The implication of the archive in remembering canonical art histories adds a weight to Worn’s work. It is not an inconsequential space to work in, just as the contested space of the gym is thorny too. A frequent criticism levelled at revisionist art histories is that they still require inclusions and exclusions, and therefore, an assertion of the power of the person making those decisions. However, in severing Haszard’s work from existing canonical frameworks, Worn avoids confining her to a single historical location. Instead, the archive has been split open, vulnerable to the porous nature of time.

  • 1.

    Jesper Andreasson and Thomas Johansson, “The Fitness Revolution. Historical Transformations in the Global Gym and Fitness Culture,” Sport Science Review 23, no. 3-4 (2014): 102.

  • 2.

    Mark Grief, “Against Exercise,” in Against Everything (London: Verso, 2016), 3.

  • 3.

    Caroline Daley, Leisure & Pleasure: Reshaping & Revealing the New Zealand Body 1900-1960 (Auckland: Auckland University Press, 2013), 230.

  • 4.

    Jesper Andreasson and Thomas Johansson, “The Fitness Revolution.
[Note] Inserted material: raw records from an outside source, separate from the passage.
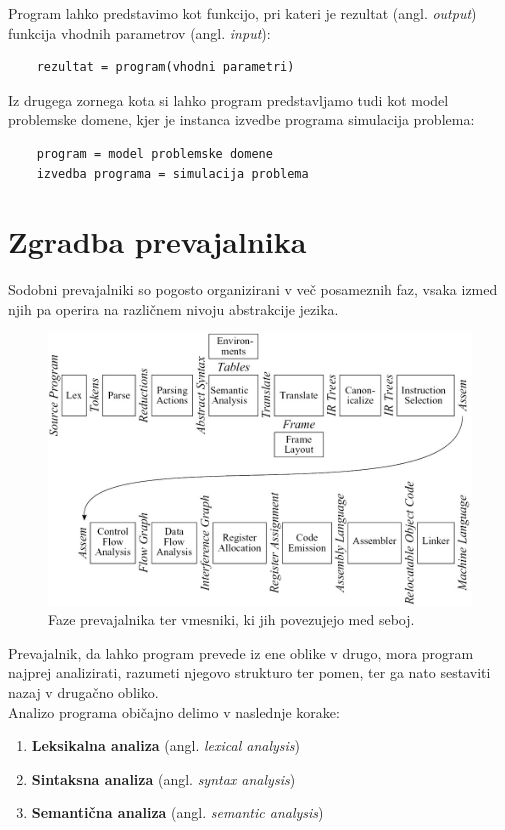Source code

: \documentclass[a4paper, 12pt]{book}
\begin{document}
Program lahko predstavimo kot funkcijo, pri kateri je rezultat (angl. \textit{output}) funkcija vhodnih parametrov (angl. \textit{input}):
\begin{lstlisting}
	rezultat = program(vhodni parametri)
\end{lstlisting}

Iz drugega zornega kota si lahko program predstavljamo tudi kot model problemske domene, kjer je instanca izvedbe programa simulacija problema:
\begin{lstlisting}
	program = model problemske domene
	izvedba programa = simulacija problema
\end{lstlisting}
\cite{computationalModel}

\section{Zgradba prevajalnika}

Sodobni prevajalniki so pogosto organizirani v več posameznih faz, vsaka izmed njih pa operira na različnem nivoju abstrakcije jezika. \cite{modernCompiler}

\begin{figure}[h]
	\begin{center}
		\includegraphics[width=1\textwidth]{resources/compilerPhases.jpg}
	\end{center}
	\caption{Faze prevajalnika ter vmesniki, ki jih povezujejo med seboj.}
	\label{pic1}
\end{figure}

Prevajalnik, da lahko program prevede iz ene oblike v drugo, mora program najprej analizirati, razumeti njegovo strukturo ter pomen, ter ga nato sestaviti nazaj v drugačno obliko.  \\
Analizo programa običajno delimo v naslednje korake:
\begin{enumerate}
	\item \textbf{Leksikalna analiza} (angl. \textit{lexical analysis})
	\item \textbf{Sintaksna analiza} (angl. \textit{syntax analysis})
	\item \textbf{Semantična analiza} (angl. \textit{semantic analysis})
\end{enumerate}
\cite{modernCompiler}
\end{document}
Historical Transformations in the Global Gym and Fitness Culture,” 93–94.

  • 5.

    Grief, “Against Exercise,” 4.

  • 6.

    Grief, “Against Exercise,” 7.

  • 7.

    Bernard Stiegler, “Pharmacology of Desire: Drive-Based Capitalism and Libidinal Dis-economy,” New Formations 72 (Winter 2011): 152-53.

  • 8.

    Sherry McKay and Patricia Vertinsky, “No Body/ies in the Gym,” Disciplining Bodies in the Gymnasium: Memory, Monument, Modernity (London; NY: Routledge, 2004), 159.

  • 9.

    Isabelle Graw: The Economy of Painting — Notes on the Vitality of a Success-Medium, YouTube video, 1:19:23, posted by The Jewish Museum, July 20 2015, https://www.youtube.com/watch?v=1JDthDEcmAs.

  • 10.

    Jennifer Fisher, “Tactile Affects,” in Tessera 32 (June 2002): 17.